YOUR GOAL> Please print each entry below exactly as it reads.

##### INPUT #####

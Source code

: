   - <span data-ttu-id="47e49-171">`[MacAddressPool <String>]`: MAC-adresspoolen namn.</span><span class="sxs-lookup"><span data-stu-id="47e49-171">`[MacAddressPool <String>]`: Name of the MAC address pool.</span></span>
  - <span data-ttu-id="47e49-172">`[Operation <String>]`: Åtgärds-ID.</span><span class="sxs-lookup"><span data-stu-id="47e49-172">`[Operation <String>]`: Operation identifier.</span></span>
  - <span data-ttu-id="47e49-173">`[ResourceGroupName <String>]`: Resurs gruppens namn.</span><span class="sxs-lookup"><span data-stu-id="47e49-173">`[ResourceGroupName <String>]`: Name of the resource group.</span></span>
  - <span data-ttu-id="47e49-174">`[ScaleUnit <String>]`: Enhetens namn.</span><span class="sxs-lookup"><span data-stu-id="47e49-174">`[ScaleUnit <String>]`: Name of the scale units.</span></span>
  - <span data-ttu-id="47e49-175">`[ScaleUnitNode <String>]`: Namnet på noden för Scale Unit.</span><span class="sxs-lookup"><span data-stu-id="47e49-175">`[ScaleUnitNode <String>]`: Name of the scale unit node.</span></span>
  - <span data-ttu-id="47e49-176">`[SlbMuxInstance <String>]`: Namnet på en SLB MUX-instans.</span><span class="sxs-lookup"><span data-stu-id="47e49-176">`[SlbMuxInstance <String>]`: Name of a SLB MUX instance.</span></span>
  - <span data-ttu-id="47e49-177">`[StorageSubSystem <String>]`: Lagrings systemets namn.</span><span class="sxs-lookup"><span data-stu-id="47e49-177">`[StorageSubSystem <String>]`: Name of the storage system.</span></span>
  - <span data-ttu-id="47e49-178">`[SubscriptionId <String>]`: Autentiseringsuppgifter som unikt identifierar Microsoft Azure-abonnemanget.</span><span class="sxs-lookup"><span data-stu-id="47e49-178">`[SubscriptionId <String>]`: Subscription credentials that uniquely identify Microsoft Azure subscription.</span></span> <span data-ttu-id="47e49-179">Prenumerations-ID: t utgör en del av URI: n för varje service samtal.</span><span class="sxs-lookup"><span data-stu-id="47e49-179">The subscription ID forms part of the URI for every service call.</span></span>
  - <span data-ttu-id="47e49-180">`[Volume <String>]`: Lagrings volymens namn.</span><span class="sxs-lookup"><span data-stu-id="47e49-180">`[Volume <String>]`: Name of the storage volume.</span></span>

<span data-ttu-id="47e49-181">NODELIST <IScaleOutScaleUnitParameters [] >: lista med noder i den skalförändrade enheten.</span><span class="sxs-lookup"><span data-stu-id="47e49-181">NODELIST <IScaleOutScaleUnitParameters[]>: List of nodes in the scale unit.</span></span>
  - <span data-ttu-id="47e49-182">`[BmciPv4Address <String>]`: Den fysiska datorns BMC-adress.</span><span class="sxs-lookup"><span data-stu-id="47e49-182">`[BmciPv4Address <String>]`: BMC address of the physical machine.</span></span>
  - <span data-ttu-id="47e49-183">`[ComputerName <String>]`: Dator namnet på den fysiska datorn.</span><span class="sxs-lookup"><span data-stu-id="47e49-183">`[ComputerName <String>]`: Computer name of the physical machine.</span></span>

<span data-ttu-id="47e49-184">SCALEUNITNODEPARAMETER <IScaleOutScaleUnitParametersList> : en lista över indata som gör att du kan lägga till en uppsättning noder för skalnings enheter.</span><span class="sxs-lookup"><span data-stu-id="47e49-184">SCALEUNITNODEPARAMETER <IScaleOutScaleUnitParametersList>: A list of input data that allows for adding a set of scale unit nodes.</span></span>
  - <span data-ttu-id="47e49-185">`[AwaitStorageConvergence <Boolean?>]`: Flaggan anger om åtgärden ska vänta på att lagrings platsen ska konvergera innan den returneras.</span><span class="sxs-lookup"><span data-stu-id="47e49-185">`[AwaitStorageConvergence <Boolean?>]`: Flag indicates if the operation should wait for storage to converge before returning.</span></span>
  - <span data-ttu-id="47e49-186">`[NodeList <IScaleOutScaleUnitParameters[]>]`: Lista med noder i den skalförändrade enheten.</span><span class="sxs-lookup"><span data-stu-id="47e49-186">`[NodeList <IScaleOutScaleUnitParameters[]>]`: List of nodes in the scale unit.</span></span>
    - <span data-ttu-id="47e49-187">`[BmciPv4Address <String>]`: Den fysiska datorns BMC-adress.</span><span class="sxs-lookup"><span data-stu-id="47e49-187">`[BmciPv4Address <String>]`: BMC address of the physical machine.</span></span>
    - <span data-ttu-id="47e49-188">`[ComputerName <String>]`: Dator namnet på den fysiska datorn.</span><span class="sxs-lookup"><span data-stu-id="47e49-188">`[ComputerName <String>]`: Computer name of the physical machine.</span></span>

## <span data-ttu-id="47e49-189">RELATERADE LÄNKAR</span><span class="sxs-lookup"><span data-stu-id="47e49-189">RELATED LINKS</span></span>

#####

COMPLETED EXERCISE>
Source code

:   - <span data-ttu-id="47e49-171">`[MacAddressPool <String>]`: MAC-adresspoolen namn.</span><span class="sxs-lookup"><span data-stu-id="47e49-171">`[MacAddressPool <String>]`: Name of the MAC address pool.</span></span>
  - <span data-ttu-id="47e49-172">`[Operation <String>]`: Åtgärds-ID.</span><span class="sxs-lookup"><span data-stu-id="47e49-172">`[Operation <String>]`: Operation identifier.</span></span>
  - <span data-ttu-id="47e49-173">`[ResourceGroupName <String>]`: Resurs gruppens namn.</span><span class="sxs-lookup"><span data-stu-id="47e49-173">`[ResourceGroupName <String>]`: Name of the resource group.</span></span>
  - <span data-ttu-id="47e49-174">`[ScaleUnit <String>]`: Enhetens namn.</span><span class="sxs-lookup"><span data-stu-id="47e49-174">`[ScaleUnit <String>]`: Name of the scale units.</span></span>
  - <span data-ttu-id="47e49-175">`[ScaleUnitNode <String>]`: Namnet på noden för Scale Unit.</span><span class="sxs-lookup"><span data-stu-id="47e49-175">`[ScaleUnitNode <String>]`: Name of the scale unit node.</span></span>
  - <span data-ttu-id="47e49-176">`[SlbMuxInstance <String>]`: Namnet på en SLB MUX-instans.</span><span class="sxs-lookup"><span data-stu-id="47e49-176">`[SlbMuxInstance <String>]`: Name of a SLB MUX instance.</span></span>
  - <span data-ttu-id="47e49-177">`[StorageSubSystem <String>]`: Lagrings systemets namn.</span><span class="sxs-lookup"><span data-stu-id="47e49-177">`[StorageSubSystem <String>]`: Name of the storage system.</span></span>
  - <span data-ttu-id="47e49-178">`[SubscriptionId <String>]`: Autentiseringsuppgifter som unikt identifierar Microsoft Azure-abonnemanget.</span><span class="sxs-lookup"><span data-stu-id="47e49-178">`[SubscriptionId <String>]`: Subscription credentials that uniquely identify Microsoft Azure subscription.</span></span> <span data-ttu-id="47e49-179">Prenumerations-ID: t utgör en del av URI: n för varje service samtal.</span><span class="sxs-lookup"><span data-stu-id="47e49-179">The subscription ID forms part of the URI for every service call.</span></span>
  - <span data-ttu-id="47e49-180">`[Volume <String>]`: Lagrings volymens namn.</span><span class="sxs-lookup"><span data-stu-id="47e49-180">`[Volume <String>]`: Name of the storage volume.</span></span>

<span data-ttu-id="47e49-181">NODELIST <IScaleOutScaleUnitParameters [] >: lista med noder i den skalförändrade enheten.</span><span class="sxs-lookup"><span data-stu-id="47e49-181">NODELIST <IScaleOutScaleUnitParameters[]>: List of nodes in the scale unit.</span></span>
  - <span data-ttu-id="47e49-182">`[BmciPv4Address <String>]`: Den fysiska datorns BMC-adress.</span><span class="sxs-lookup"><span data-stu-id="47e49-182">`[BmciPv4Address <String>]`: BMC address of the physical machine.</span></span>
  - <span data-ttu-id="47e49-183">`[ComputerName <String>]`: Dator namnet på den fysiska datorn.</span><span class="sxs-lookup"><span data-stu-id="47e49-183">`[ComputerName <String>]`: Computer name of the physical machine.</span></span>

<span data-ttu-id="47e49-184">SCALEUNITNODEPARAMETER <IScaleOutScaleUnitParametersList> : en lista över indata som gör att du kan lägga till en uppsättning noder för skalnings enheter.</span><span class="sxs-lookup"><span data-stu-id="47e49-184">SCALEUNITNODEPARAMETER <IScaleOutScaleUnitParametersList>: A list of input data that allows for adding a set of scale unit nodes.</span></span>
  - <span data-ttu-id="47e49-185">`[AwaitStorageConvergence <Boolean?>]`: Flaggan anger om åtgärden ska vänta på att lagrings platsen ska konvergera innan den returneras.</span><span class="sxs-lookup"><span data-stu-id="47e49-185">`[AwaitStorageConvergence <Boolean?>]`: Flag indicates if the operation should wait for storage to converge before returning.</span></span>
  - <span data-ttu-id="47e49-186">`[NodeList <IScaleOutScaleUnitParameters[]>]`: Lista med noder i den skalförändrade enheten.</span><span class="sxs-lookup"><span data-stu-id="47e49-186">`[NodeList <IScaleOutScaleUnitParameters[]>]`: List of nodes in the scale unit.</span></span>
    - <span data-ttu-id="47e49-187">`[BmciPv4Address <String>]`: Den fysiska datorns BMC-adress.</span><span class="sxs-lookup"><span data-stu-id="47e49-187">`[BmciPv4Address <String>]`: BMC address of the physical machine.</span></span>
    - <span data-ttu-id="47e49-188">`[ComputerName <String>]`: Dator namnet på den fysiska datorn.</span><span class="sxs-lookup"><span data-stu-id="47e49-188">`[ComputerName <String>]`: Computer name of the physical machine.</span></span>

## <span data-ttu-id="47e49-189">RELATERADE LÄNKAR</span><span class="sxs-lookup"><span data-stu-id="47e49-189">RELATED LINKS</span></span>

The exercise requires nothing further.